“My inner worrywart wonders whether the new technologies overtaking us may be eroding characteristics that are essentially human,” former New York Times executive editor Bill Keller wrote last year
in an article entitled “The Twitter Trap.”
He need not worry so much: the power of social media outlets like Twitter to do social good was demonstrated recently when a single tweet by a Radio Mashaal correspondent moved the Pakistani government to help the ailing widow of a legendary Pashtun musician.
Last month, Radio Mashaal correspondent Khalid Khan reported on the devastating decision facing Ashoora Bibi, the 75-year old widow of Pashto music legend Rafiq Shinwari.

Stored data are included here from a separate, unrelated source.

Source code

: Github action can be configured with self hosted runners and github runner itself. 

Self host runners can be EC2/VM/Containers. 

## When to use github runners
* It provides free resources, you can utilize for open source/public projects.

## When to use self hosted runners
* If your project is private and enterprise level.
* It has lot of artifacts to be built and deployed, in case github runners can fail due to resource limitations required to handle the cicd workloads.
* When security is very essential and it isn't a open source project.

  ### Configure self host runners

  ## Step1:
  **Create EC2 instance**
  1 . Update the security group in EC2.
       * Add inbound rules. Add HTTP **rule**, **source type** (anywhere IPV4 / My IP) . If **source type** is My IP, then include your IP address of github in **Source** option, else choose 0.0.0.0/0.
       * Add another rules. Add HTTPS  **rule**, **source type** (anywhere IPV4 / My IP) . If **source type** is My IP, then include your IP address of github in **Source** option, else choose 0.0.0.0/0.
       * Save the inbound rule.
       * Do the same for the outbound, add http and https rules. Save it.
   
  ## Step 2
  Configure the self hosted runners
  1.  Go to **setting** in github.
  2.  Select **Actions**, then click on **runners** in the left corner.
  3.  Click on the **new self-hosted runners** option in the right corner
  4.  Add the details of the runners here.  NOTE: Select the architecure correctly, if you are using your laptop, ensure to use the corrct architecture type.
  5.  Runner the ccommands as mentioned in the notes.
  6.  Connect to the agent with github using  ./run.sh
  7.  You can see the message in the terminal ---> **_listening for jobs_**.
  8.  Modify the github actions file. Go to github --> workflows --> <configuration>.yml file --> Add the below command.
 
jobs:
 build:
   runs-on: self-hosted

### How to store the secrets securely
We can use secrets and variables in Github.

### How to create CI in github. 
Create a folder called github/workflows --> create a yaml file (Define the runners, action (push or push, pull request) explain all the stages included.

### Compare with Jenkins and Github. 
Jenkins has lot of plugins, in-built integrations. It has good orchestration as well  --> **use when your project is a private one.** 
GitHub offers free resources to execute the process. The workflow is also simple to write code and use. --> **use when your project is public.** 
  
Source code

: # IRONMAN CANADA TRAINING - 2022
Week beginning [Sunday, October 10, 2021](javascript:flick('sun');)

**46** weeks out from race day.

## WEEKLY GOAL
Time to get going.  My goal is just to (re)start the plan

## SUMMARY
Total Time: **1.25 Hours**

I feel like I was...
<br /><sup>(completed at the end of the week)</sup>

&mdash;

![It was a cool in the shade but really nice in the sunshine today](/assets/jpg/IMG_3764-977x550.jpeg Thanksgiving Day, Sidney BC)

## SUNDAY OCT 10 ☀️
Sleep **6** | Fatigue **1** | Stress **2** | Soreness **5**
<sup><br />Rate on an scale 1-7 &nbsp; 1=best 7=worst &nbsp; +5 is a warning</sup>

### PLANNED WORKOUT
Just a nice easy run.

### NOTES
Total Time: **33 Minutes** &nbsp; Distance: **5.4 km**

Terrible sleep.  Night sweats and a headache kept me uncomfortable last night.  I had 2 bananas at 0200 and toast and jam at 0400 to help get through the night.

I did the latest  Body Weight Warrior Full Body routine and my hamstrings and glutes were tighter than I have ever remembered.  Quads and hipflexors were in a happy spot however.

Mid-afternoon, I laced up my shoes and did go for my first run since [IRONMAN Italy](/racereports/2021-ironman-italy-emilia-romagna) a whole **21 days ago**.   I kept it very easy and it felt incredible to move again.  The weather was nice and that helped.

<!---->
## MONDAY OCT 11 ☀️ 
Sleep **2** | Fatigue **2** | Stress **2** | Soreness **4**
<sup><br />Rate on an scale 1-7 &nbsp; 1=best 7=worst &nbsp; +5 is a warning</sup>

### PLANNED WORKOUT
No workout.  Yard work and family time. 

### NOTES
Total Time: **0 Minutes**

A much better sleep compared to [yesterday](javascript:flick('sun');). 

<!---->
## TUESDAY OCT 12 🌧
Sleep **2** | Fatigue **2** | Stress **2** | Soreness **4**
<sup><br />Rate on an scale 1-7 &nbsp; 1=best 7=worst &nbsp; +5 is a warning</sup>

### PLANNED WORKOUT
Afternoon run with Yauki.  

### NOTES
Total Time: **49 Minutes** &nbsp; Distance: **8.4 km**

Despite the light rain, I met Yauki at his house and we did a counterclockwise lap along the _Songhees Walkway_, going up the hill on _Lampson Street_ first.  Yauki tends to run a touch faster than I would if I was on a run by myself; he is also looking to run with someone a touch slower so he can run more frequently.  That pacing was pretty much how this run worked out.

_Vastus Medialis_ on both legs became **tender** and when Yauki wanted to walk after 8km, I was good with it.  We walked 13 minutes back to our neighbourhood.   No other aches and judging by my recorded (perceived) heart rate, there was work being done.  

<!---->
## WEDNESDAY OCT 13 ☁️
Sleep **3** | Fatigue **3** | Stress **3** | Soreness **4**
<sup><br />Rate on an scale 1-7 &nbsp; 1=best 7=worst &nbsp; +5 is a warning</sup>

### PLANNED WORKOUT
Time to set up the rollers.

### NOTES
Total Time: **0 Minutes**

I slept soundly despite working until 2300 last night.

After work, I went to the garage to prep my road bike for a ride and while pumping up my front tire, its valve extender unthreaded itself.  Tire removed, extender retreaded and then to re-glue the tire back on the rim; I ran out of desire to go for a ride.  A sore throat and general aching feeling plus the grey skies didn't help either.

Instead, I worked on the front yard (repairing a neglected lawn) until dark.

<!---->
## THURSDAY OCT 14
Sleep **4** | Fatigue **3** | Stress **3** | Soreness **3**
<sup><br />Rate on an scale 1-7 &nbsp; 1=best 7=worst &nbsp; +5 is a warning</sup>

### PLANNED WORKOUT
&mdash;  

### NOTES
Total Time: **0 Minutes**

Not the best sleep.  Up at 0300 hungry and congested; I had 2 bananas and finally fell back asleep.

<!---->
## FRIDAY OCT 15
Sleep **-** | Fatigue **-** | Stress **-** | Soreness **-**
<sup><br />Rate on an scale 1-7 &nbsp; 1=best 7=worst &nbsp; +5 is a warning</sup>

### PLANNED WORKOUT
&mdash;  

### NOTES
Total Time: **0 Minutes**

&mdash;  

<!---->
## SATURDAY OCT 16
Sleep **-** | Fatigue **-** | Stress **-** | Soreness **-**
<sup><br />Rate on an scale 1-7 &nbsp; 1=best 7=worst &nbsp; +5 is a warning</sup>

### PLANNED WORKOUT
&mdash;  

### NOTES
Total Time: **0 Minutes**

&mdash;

Shinwari, who died in 1991, was considered such a national treasure that he received an award in 1985 from then-President Zia ul-Haq. Now impoverished and desperate, Bibi was considering selling her husband’s awards and medals to pay her medical bills.
Khan’s story aired on Radio Mashaal
on April 23, and was posted to Mashaal’s Facebook
and Twitter accounts by colleague Shaheen Buneri. Immediately, fans of Shinwari came together and began to search for ways to assist his widow. As the message spread across the Internet, Pakistani legislators and government officials also learned of Bibi’s predicament.
Pakistani National Assembly member Bushra Gauhar tweeted Buneri to ask for contact information, and later tweeted the news that the Department of Culture had allocated 100,000 rupees (about $1,100) to Shinwari’s widow, who was also promised medical assistance.
“@shaheenbuneri Have requested the CM [Culture Ministry] & concerned to reach out to her. Please DM [direct message] her contact to me asap. Thanks, BG @aliarqam@ijazkhan”
The rapid response of both fans and government officials highlights the growing ability of social media to share important news, generate interest and drive action in this volatile part of South Asia. Buneri’s tweet gave fans all over the world the ability to quickly respond to the plight of Rafiq Shinwari’s widow. Small triumphs like that ought to hearten the essentially human tweeter in us all.